いま多くの市町空き家担当者が困っています。
- 「空き家数が多いけど、空き家バンクの登録が少ない」
- 「空き家対策 何からはじめてよいか正直分からない」
- 「特定空き家のことばかり、、、本当にこれでいいの?」
はじめまして。私は福井県美浜町で空き家マッチングツアーを中心に空き家活動を行っております、NPOふるさと福井サポートセンター理事長の北山大志郎です。
みなさんにお伝えしたいことがあります。
冒頭にもありましたが、平成27年から施行がはじまった「空家等対策の推進に関する特別措置法」。いわゆる「空き家特措法」により、市町担当者の現場が困惑しているのをご存じでしょうか?
法律によって特定空き家が行政代執行として対応可能になり、情報も固定資産の税情報も必要となれば利用できるといった、とても行政としては動きやすい状況になった一方で、増え続ける空き家の対策にどう手をつけていいか分からない状態になっています。空き家の流通を促進しようと設置している「空き家バンク」を平成30年度から「全国空き家バンク」とし、広く空き家を探してもらおうという取り組みもはじまりました。しかしながら、現場では受け皿は整ったが実際の体制作りができていない、ということをよく耳にします。
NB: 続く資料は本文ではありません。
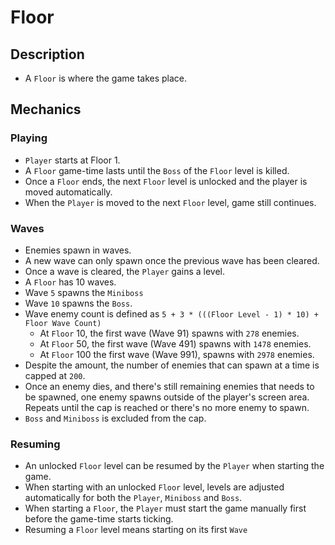 # Floor

## Description

- A `Floor` is where the game takes place.

## Mechanics

### Playing

- `Player` starts at Floor 1.
- A `Floor` game-time lasts until the `Boss` of the `Floor` level is killed.
- Once a `Floor` ends, the next `Floor` level is unlocked and the player is moved automatically.
- When the `Player` is moved to the next `Floor` level, game still continues.

### Waves

- Enemies spawn in waves.
- A new wave can only spawn once the previous wave has been cleared.
- Once a wave is cleared, the `Player` gains a level.
- A `Floor` has 10 waves.
- Wave `5` spawns the `Miniboss`
- Wave `10` spawns the `Boss`.
- Wave enemy count is defined as `5 + 3 * (((Floor Level - 1) * 10) + Floor Wave Count)`
  - At `Floor` 10, the first wave (Wave 91) spawns with `278` enemies.
  - At `Floor` 50, the first wave (Wave 491) spawns with `1478` enemies.
  - At `Floor` 100 the first wave (Wave 991), spawns with `2978` enemies.
- Despite the amount, the number of enemies that can spawn at a time is capped at `200`.
- Once an enemy dies, and there's still remaining enemies that needs to be spawned, one enemy spawns outside of the player's screen area. Repeats until the cap is reached or there's no more enemy to spawn.
- `Boss` and `Miniboss` is excluded from the cap.

### Resuming

- An unlocked `Floor` level can be resumed by the `Player` when starting the game.
- When starting with an unlocked `Floor` level, levels are adjusted automatically for both the `Player`, `Miniboss` and `Boss`.
- When starting a `Floor`, the `Player` must start the game manually first before the game-time starts ticking.
- Resuming a `Floor` level means starting on its first `Wave`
私たちの団体は、空き家の掘り起こしから空き家の利活用、さらには移住定住の取り組みまで、行政との協力により進めてまいりました。経験上、現場レベルで見出した解決に向けてのポイントが次の2つです。
- 空き家問題は川下でなく川上にどう取り組むべきか
- 所有者の決断をどう促すか
1.空き家問題は川下でなく川上にどう取り組むべきか
多くの市町の対応は、空き家の苦情や特定空き家の対策で手いっぱいの状態です。正直、空き家の利活用にまで手が届かないのが現実です。
ある民間調査で、2033年には空き家率が30%を越えるのではないかという情報がありますが、これからの高齢化社会を鑑みるとあながち外れた情報でもなさそうです。今あるすでに空き家になっている多くの物件に目を奪われがちですが、実はこれから空き家になるいわゆる「空き家予備軍」についても、きちんと対策の対象に入れる必要があるのです。
時間が経過すれば、空き家はどんどん古くなり使えなくなります。それは山から海に流れる川のように、時間が経過すれば川上から川下に流れていく。今はまだ新しい家も、時間が経過すれば必ず古くなっていく。それをイメージ図にするとこんな感じでしょうか。
このイメージ図のように、多くの行政の取り組みは川下の取り組みがメインになっていて、川上の対策がほとんど行えていないないのが現状です。そしてさらに、これから増えていく空き家をイメージすれば、川上の段階でどのように空き家を流通に出すかという点が、空き家の問題解決を大きく変えていくポイントになることがわかるでしょう。
2.所有者の決断をどう促すか
空き家「川上対策」として、もうひとつ大事なのは所有者の決断です。
私たちの経験上、空き家所有者の気持ちは必ずと言っていいほど大きく揺れます。今日売りに出す決断をしても、次の日の「まだ手放さない方がいいよ」という近所の人からの何気ないひと言で決断がひっくり返ることも多々ありました。
空き家は個人の所有物ですから、こちらから無理強いするのもおかしな話ですし、行政がその決断に関与することはとても危険なことだと思います。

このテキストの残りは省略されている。